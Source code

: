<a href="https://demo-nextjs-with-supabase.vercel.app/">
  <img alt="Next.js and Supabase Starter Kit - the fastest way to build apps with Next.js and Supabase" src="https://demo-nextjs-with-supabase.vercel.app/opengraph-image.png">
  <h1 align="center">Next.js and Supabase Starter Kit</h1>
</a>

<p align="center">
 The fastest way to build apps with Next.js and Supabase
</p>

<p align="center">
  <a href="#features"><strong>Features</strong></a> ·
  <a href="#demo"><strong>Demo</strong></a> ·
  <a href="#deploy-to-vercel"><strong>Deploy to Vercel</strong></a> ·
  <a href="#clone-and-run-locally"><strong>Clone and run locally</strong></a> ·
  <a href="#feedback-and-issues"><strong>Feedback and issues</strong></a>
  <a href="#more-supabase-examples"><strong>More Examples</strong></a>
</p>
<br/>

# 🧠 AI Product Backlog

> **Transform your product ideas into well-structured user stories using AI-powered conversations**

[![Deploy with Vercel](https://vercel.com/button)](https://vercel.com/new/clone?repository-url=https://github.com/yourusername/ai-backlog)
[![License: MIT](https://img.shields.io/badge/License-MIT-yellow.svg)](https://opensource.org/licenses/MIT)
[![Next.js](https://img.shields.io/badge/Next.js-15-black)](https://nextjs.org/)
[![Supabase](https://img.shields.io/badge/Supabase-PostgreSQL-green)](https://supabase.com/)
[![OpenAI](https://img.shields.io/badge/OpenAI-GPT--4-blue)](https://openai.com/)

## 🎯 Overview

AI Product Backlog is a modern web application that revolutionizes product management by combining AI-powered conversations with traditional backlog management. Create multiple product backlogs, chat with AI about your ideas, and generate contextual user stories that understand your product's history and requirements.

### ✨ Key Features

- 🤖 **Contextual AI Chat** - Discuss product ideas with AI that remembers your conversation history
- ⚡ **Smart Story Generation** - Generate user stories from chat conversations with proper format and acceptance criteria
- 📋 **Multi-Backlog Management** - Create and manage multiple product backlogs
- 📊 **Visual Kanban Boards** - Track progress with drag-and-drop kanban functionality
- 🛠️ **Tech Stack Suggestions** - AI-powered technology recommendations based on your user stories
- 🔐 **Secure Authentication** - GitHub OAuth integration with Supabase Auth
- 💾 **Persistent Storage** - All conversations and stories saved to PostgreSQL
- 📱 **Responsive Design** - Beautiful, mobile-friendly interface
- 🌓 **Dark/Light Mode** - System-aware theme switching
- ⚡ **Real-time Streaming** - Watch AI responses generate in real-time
• • • • • • •
● **TASK DETAILS**:
Work out how many lines of the records contain the string "fastest". Nothing but the number should be written.

● **ANSWER TO THIS TASK**:
2